The key insight: organization size correlates with subdomain count (attack surface), government domains tend to have stricter security posture, and CT logs reveal infrastructure that organizations might consider "internal."

Exercise 2 -- Google dorking a university:

Example dorks and findings (fictional university):
1. site:university.edu filetype:pdf "confidential"
   -> Found: budget documents, meeting minutes marked confidential
2. site:university.edu inurl:admin
   -> Found: /admin/login.php, /wp-admin, /phpmyadmin
3. site:university.edu intitle:"index of" "parent directory"
   -> Found: open directory listings with student project files
4. site:university.edu ext:sql
   -> Found: database export files (hopefully test data)
5. site:university.edu "password" filetype:log
   -> Found: application log files with authentication attempts

The key insight: universities are treasure troves because they have huge, decentralized web presence managed by different departments, students, and researchers -- many with minimal security awareness.

Exercise 3 -- Email security checker:

def check_email_security(domain):
    import subprocess
    result = subprocess.run(
        ['dig', '+short', domain, 'TXT'],
        capture_output=True, text=True, timeout=10
    )
    spf = [l for l in result.stdout.split('\n') if 'v=spf1' in l]

    result = subprocess.run(
        ['dig', '+short', f'_dmarc.{domain}', 'TXT'],
        capture_output=True, text=True, timeout=10
    )
    dmarc = result.stdout.strip()

    print(f"  SPF: {'FOUND' if spf else 'MISSING (spoofing trivial)'}")
    print(f"  DMARC: {'FOUND' if dmarc else 'MISSING (no spoofing policy)'}")
    if dmarc:
        if 'p=reject' in dmarc:
            print("    Policy: REJECT -- spoofed emails dropped")
        elif 'p=quarantine' in dmarc:
            print("    Policy: QUARANTINE -- spoofed to spam folder")
        elif 'p=none' in dmarc:
            print("    Policy: NONE -- spoofed emails DELIVERED (no protection)")

# Test:
# github.com: SPF + DMARC p=reject (strong)
# many small companies: SPF only, no DMARC (spoofable)

The key insight: p=none in DMARC means the organization monitors but doesn't block spoofed email. An attacker can send emails appearing to come from anyone@that-domain and they'll land in inboxes. Shockingly common.


Learn Ethical Hacking (#5) - Active Scanning - Mapping the Attack Surface

Passive recon told us what exists. Now we poke it to find out what's running and what's vulnerable. This is where things get loud -- the target can see us coming. But we know enough from our recon (episode 4) to be targeted rather than random.
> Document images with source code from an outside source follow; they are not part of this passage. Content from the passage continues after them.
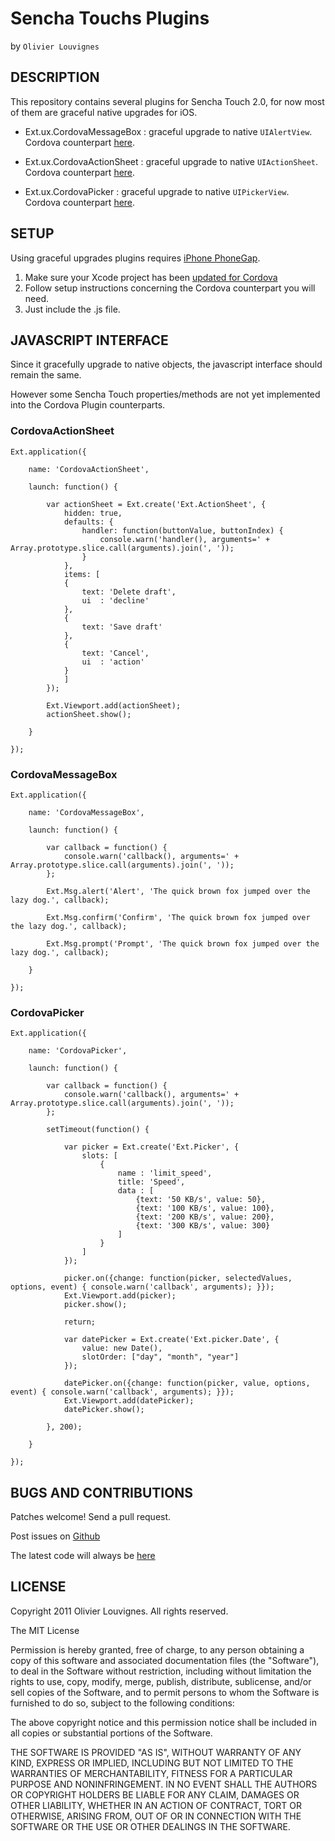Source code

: # Sencha Touchs Plugins #
by `Olivier Louvignes`

## DESCRIPTION ##

This repository contains several plugins for Sencha Touch 2.0, for now most of them are graceful native upgrades for iOS.

* Ext.ux.CordovaMessageBox : graceful upgrade to native `UIAlertView`. Cordova counterpart [here](https://github.com/mgcrea/phonegap-plugins/tree/master/iOS/MessageBox).

* Ext.ux.CordovaActionSheet : graceful upgrade to native `UIActionSheet`. Cordova counterpart [here](https://github.com/mgcrea/phonegap-plugins/tree/master-actionsheet/iOS/ActionSheet).

* Ext.ux.CordovaPicker : graceful upgrade to native `UIPickerView`. Cordova counterpart [here](https://github.com/mgcrea/phonegap-plugins/tree/master-pickerview/iOS/PickerView).

## SETUP ##

Using graceful upgrades plugins requires [iPhone PhoneGap](https://github.com/cordova/cordova-ios).

1. Make sure your Xcode project has been [updated for Cordova](https://github.com/apache/incubator-cordova-ios/blob/master/guides/Cordova%20Upgrade%20Guide.md)
2. Follow setup instructions concerning the Cordova counterpart you will need.
3. Just include the .js file.

## JAVASCRIPT INTERFACE ##

Since it gracefully upgrade to native objects, the javascript interface should remain the same.

However some Sencha Touch properties/methods are not yet implemented into the Cordova Plugin counterparts.

### CordovaActionSheet ###

	Ext.application({

		name: 'CordovaActionSheet',

		launch: function() {

			var actionSheet = Ext.create('Ext.ActionSheet', {
				hidden: true,
				defaults: {
					handler: function(buttonValue, buttonIndex) {
						console.warn('handler(), arguments=' + Array.prototype.slice.call(arguments).join(', '));
					}
				},
				items: [
				{
					text: 'Delete draft',
					ui  : 'decline'
				},
				{
					text: 'Save draft'
				},
				{
					text: 'Cancel',
					ui  : 'action'
				}
				]
			});

			Ext.Viewport.add(actionSheet);
			actionSheet.show();

		}

	});

### CordovaMessageBox ###

	Ext.application({

		name: 'CordovaMessageBox',

		launch: function() {

			var callback = function() {
				console.warn('callback(), arguments=' + Array.prototype.slice.call(arguments).join(', '));
			};

			Ext.Msg.alert('Alert', 'The quick brown fox jumped over the lazy dog.', callback);

			Ext.Msg.confirm('Confirm', 'The quick brown fox jumped over the lazy dog.', callback);

			Ext.Msg.prompt('Prompt', 'The quick brown fox jumped over the lazy dog.', callback);

		}

	});

### CordovaPicker ###

	Ext.application({

		name: 'CordovaPicker',

		launch: function() {

			var callback = function() {
				console.warn('callback(), arguments=' + Array.prototype.slice.call(arguments).join(', '));
			};

			setTimeout(function() {

				var picker = Ext.create('Ext.Picker', {
					slots: [
						{
							name : 'limit_speed',
							title: 'Speed',
							data : [
								{text: '50 KB/s', value: 50},
								{text: '100 KB/s', value: 100},
								{text: '200 KB/s', value: 200},
								{text: '300 KB/s', value: 300}
							]
						}
					]
				});

				picker.on({change: function(picker, selectedValues, options, event) { console.warn('callback', arguments); }});
				Ext.Viewport.add(picker);
				picker.show();

				return;

				var datePicker = Ext.create('Ext.picker.Date', {
					value: new Date(),
					slotOrder: ["day", "month", "year"]
				});

				datePicker.on({change: function(picker, value, options, event) { console.warn('callback', arguments); }});
				Ext.Viewport.add(datePicker);
				datePicker.show();

			}, 200);

		}

	});


## BUGS AND CONTRIBUTIONS ##

Patches welcome! Send a pull request.

Post issues on [Github](http://github.com/mgcrea/sencha-touch-plugins/issues)

The latest code will always be [here](http://github.com/mgcrea/sencha-touch-plugins)

## LICENSE ##

Copyright 2011 Olivier Louvignes. All rights reserved.

The MIT License

Permission is hereby granted, free of charge, to any person obtaining a copy of this software and associated documentation files (the "Software"), to deal in the Software without restriction, including without limitation the rights to use, copy, modify, merge, publish, distribute, sublicense, and/or sell copies of the Software, and to permit persons to whom the Software is furnished to do so, subject to the following conditions:

The above copyright notice and this permission notice shall be included in all copies or substantial portions of the Software.

THE SOFTWARE IS PROVIDED "AS IS", WITHOUT WARRANTY OF ANY KIND, EXPRESS OR IMPLIED, INCLUDING BUT NOT LIMITED TO THE WARRANTIES OF MERCHANTABILITY, FITNESS FOR A PARTICULAR PURPOSE AND NONINFRINGEMENT. IN NO EVENT SHALL THE AUTHORS OR COPYRIGHT HOLDERS BE LIABLE FOR ANY CLAIM, DAMAGES OR OTHER LIABILITY, WHETHER IN AN ACTION OF CONTRACT, TORT OR OTHERWISE, ARISING FROM, OUT OF OR IN CONNECTION WITH THE SOFTWARE OR THE USE OR OTHER DEALINGS IN THE SOFTWARE.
We're not spraying packets at the entire internet hoping something sticks -- we have a shortlist of IPs, subdomains, and services that our OSINT work identified. Now we verify.

Active scanning is the dividing line between observation and action. Everything after this point requires authorization in a real engagement. No exceptions. Remember episode 1 -- the CFAA does not care about your intentions, only whether you had permission.
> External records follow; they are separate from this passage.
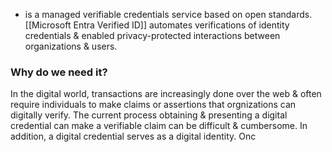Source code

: - is a managed verifiable credentials service based on open standards. [[Microsoft Entra Verified ID]] automates verifications of identity credentials & enabled privacy-protected interactions between organizations & users.
### Why do we need it?
In the digital world, transactions are increasingly done over the web & often require individuals to make claims or assertions that orgnizations can digitally verify. The current process obtaining & presenting a digital credential can make a verifiable claim can be difficult & cumbersome. In addition, a digital credential serves as a digital identity. Onc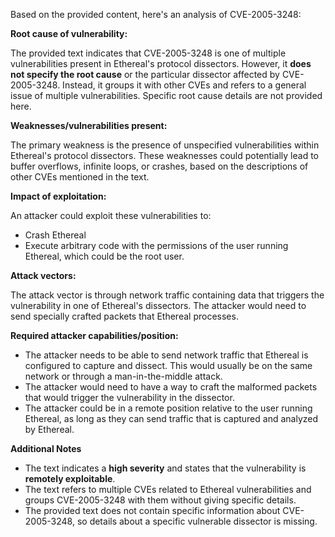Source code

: Based on the provided content, here's an analysis of CVE-2005-3248:

**Root cause of vulnerability:**

The provided text indicates that CVE-2005-3248 is one of multiple vulnerabilities present in Ethereal's protocol dissectors. However, it **does not specify the root cause** or the particular dissector affected by CVE-2005-3248. Instead, it groups it with other CVEs and refers to a general issue of multiple vulnerabilities. Specific root cause details are not provided here.

**Weaknesses/vulnerabilities present:**

The primary weakness is the presence of unspecified vulnerabilities within Ethereal's protocol dissectors. These weaknesses could potentially lead to buffer overflows, infinite loops, or crashes, based on the descriptions of other CVEs mentioned in the text.

**Impact of exploitation:**

An attacker could exploit these vulnerabilities to:
*   Crash Ethereal
*   Execute arbitrary code with the permissions of the user running Ethereal, which could be the root user.

**Attack vectors:**

The attack vector is through network traffic containing data that triggers the vulnerability in one of Ethereal's dissectors. The attacker would need to send specially crafted packets that Ethereal processes.

**Required attacker capabilities/position:**
*   The attacker needs to be able to send network traffic that Ethereal is configured to capture and dissect. This would usually be on the same network or through a man-in-the-middle attack.
*   The attacker would need to have a way to craft the malformed packets that would trigger the vulnerability in the dissector.
*   The attacker could be in a remote position relative to the user running Ethereal, as long as they can send traffic that is captured and analyzed by Ethereal.

**Additional Notes**

*   The text indicates a **high severity** and states that the vulnerability is **remotely exploitable**.
*   The text refers to multiple CVEs related to Ethereal vulnerabilities and groups CVE-2005-3248 with them without giving specific details.
*   The provided text does not contain specific information about CVE-2005-3248, so details about a specific vulnerable dissector is missing.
In our lab? We authorized ourselves by building the targets. Laten we beginnen.

Nmap: The Swiss Army Knife

Nmap (Network Mapper) is the most important tool in a pentester's arsenal. Full stop. If you learn only one security tool this year, make it Nmap. I've been using it since my early sysadmin days and it has never once failed to be relevant -- from quick sanity checks on a client's server to full-scale pentest engagements. Everything starts with Nmap.
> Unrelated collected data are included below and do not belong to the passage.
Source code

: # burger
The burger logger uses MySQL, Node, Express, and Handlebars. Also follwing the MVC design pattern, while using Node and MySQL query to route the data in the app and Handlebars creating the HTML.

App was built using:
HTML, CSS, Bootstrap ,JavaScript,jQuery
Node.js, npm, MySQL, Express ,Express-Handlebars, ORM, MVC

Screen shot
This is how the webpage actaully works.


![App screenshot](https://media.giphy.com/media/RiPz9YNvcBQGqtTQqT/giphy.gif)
At its core, Nmap sends packets to target ports and analyzes the responses to determine which ports are open, what services are running, and what versions they're at. But it goes much further than that -- scripting engine, OS detection, firewall evasion, output formatting, timing controls... it's an entire ecosystem packed into one command-line tool.

Here we go -- let's start with the basics against our Metasploitable2 target:

# Basic TCP connect scan (-sT: full TCP handshake)
nmap -sT 192.168.56.101

# SYN scan (-sS: half-open, stealthier, requires root)
sudo nmap -sS 192.168.56.101

# Version detection (-sV: probe open ports for service/version info)
sudo nmap -sV 192.168.56.101

# OS fingerprinting (-O: analyze TCP/IP stack behavior)
sudo nmap -O 192.168.56.101

# The "I want everything" scan
sudo nmap -sS -sV -O -A --script=default 192.168.56.101

# Specific port range (all 65535 ports -- takes a while)
sudo nmap -sS -p 1-65535 192.168.56.101

Let me break down what each scan type actually does at the packet level, because understanding the mechanism is what separates a professional from someone copy-pasting commands:

TCP Connect Scan (-sT): Your machine completes a full TCP three-way handshake (SYN -> SYN-ACK -> ACK) with each port. If the handshake completes, the port is open. This is the most reliable scan but also the loudest -- every connection gets logged by the target. If you remember the TCP handshake from episode 3, this is exactly that -- just repeated across thousands of ports.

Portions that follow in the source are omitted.